■ EXERCISE REQUIREMENTS: Nothing but a number should be written: the count of lines below that contain "with".

■ EXTRACTED ENTRIES:
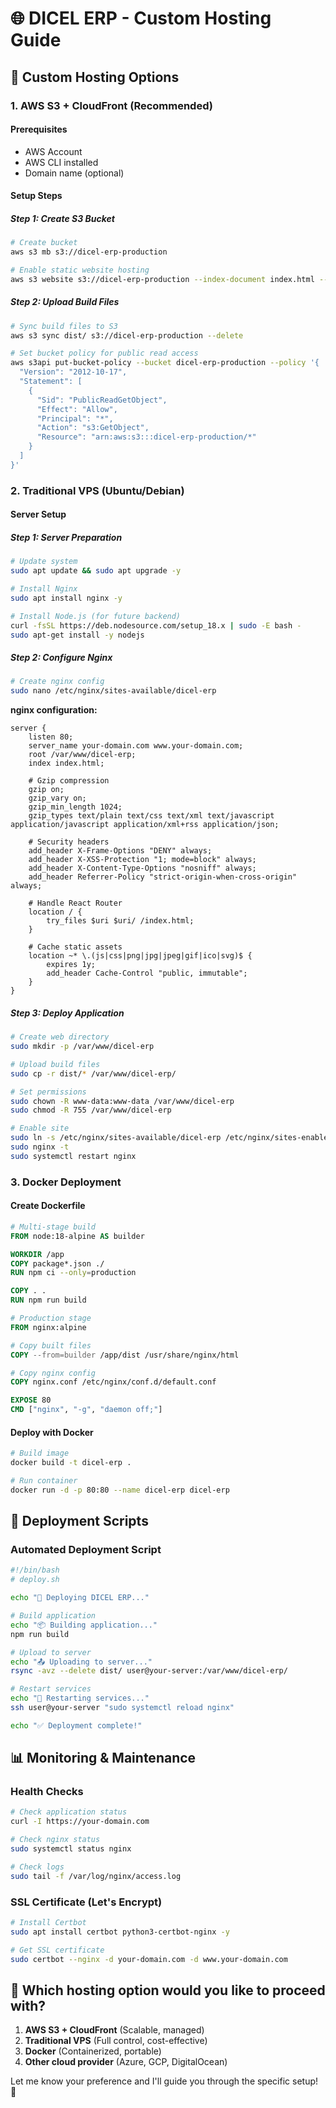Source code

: # 🌐 DICEL ERP - Custom Hosting Guide

## 🎯 Custom Hosting Options

### 1. **AWS S3 + CloudFront (Recommended)**

#### Prerequisites
- AWS Account
- AWS CLI installed
- Domain name (optional)

#### Setup Steps

##### Step 1: Create S3 Bucket
```bash
# Create bucket
aws s3 mb s3://dicel-erp-production

# Enable static website hosting
aws s3 website s3://dicel-erp-production --index-document index.html --error-document index.html
```

##### Step 2: Upload Build Files
```bash
# Sync build files to S3
aws s3 sync dist/ s3://dicel-erp-production --delete

# Set bucket policy for public read access
aws s3api put-bucket-policy --bucket dicel-erp-production --policy '{
  "Version": "2012-10-17",
  "Statement": [
    {
      "Sid": "PublicReadGetObject",
      "Effect": "Allow",
      "Principal": "*",
      "Action": "s3:GetObject",
      "Resource": "arn:aws:s3:::dicel-erp-production/*"
    }
  ]
}'
```

### 2. **Traditional VPS (Ubuntu/Debian)**

#### Server Setup

##### Step 1: Server Preparation
```bash
# Update system
sudo apt update && sudo apt upgrade -y

# Install Nginx
sudo apt install nginx -y

# Install Node.js (for future backend)
curl -fsSL https://deb.nodesource.com/setup_18.x | sudo -E bash -
sudo apt-get install -y nodejs
```

##### Step 2: Configure Nginx
```bash
# Create nginx config
sudo nano /etc/nginx/sites-available/dicel-erp
```

**nginx configuration:**
```nginx
server {
    listen 80;
    server_name your-domain.com www.your-domain.com;
    root /var/www/dicel-erp;
    index index.html;

    # Gzip compression
    gzip on;
    gzip_vary on;
    gzip_min_length 1024;
    gzip_types text/plain text/css text/xml text/javascript application/javascript application/xml+rss application/json;

    # Security headers
    add_header X-Frame-Options "DENY" always;
    add_header X-XSS-Protection "1; mode=block" always;
    add_header X-Content-Type-Options "nosniff" always;
    add_header Referrer-Policy "strict-origin-when-cross-origin" always;

    # Handle React Router
    location / {
        try_files $uri $uri/ /index.html;
    }

    # Cache static assets
    location ~* \.(js|css|png|jpg|jpeg|gif|ico|svg)$ {
        expires 1y;
        add_header Cache-Control "public, immutable";
    }
}
```

##### Step 3: Deploy Application
```bash
# Create web directory
sudo mkdir -p /var/www/dicel-erp

# Upload build files
sudo cp -r dist/* /var/www/dicel-erp/

# Set permissions
sudo chown -R www-data:www-data /var/www/dicel-erp
sudo chmod -R 755 /var/www/dicel-erp

# Enable site
sudo ln -s /etc/nginx/sites-available/dicel-erp /etc/nginx/sites-enabled/
sudo nginx -t
sudo systemctl restart nginx
```

### 3. **Docker Deployment**

#### Create Dockerfile
```dockerfile
# Multi-stage build
FROM node:18-alpine AS builder

WORKDIR /app
COPY package*.json ./
RUN npm ci --only=production

COPY . .
RUN npm run build

# Production stage
FROM nginx:alpine

# Copy built files
COPY --from=builder /app/dist /usr/share/nginx/html

# Copy nginx config
COPY nginx.conf /etc/nginx/conf.d/default.conf

EXPOSE 80
CMD ["nginx", "-g", "daemon off;"]
```

#### Deploy with Docker
```bash
# Build image
docker build -t dicel-erp .

# Run container
docker run -d -p 80:80 --name dicel-erp dicel-erp
```

## 🔧 Deployment Scripts

### Automated Deployment Script
```bash
#!/bin/bash
# deploy.sh

echo "🚀 Deploying DICEL ERP..."

# Build application
echo "📦 Building application..."
npm run build

# Upload to server
echo "📤 Uploading to server..."
rsync -avz --delete dist/ user@your-server:/var/www/dicel-erp/

# Restart services
echo "🔄 Restarting services..."
ssh user@your-server "sudo systemctl reload nginx"

echo "✅ Deployment complete!"
```

## 📊 Monitoring & Maintenance

### Health Checks
```bash
# Check application status
curl -I https://your-domain.com

# Check nginx status
sudo systemctl status nginx

# Check logs
sudo tail -f /var/log/nginx/access.log
```

### SSL Certificate (Let's Encrypt)
```bash
# Install Certbot
sudo apt install certbot python3-certbot-nginx -y

# Get SSL certificate
sudo certbot --nginx -d your-domain.com -d www.your-domain.com
```

## 🎯 **Which hosting option would you like to proceed with?**

1. **AWS S3 + CloudFront** (Scalable, managed)
2. **Traditional VPS** (Full control, cost-effective)
3. **Docker** (Containerized, portable)
4. **Other cloud provider** (Azure, GCP, DigitalOcean)

Let me know your preference and I'll guide you through the specific setup! 🚀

■ REPLY TO THE TASK: 2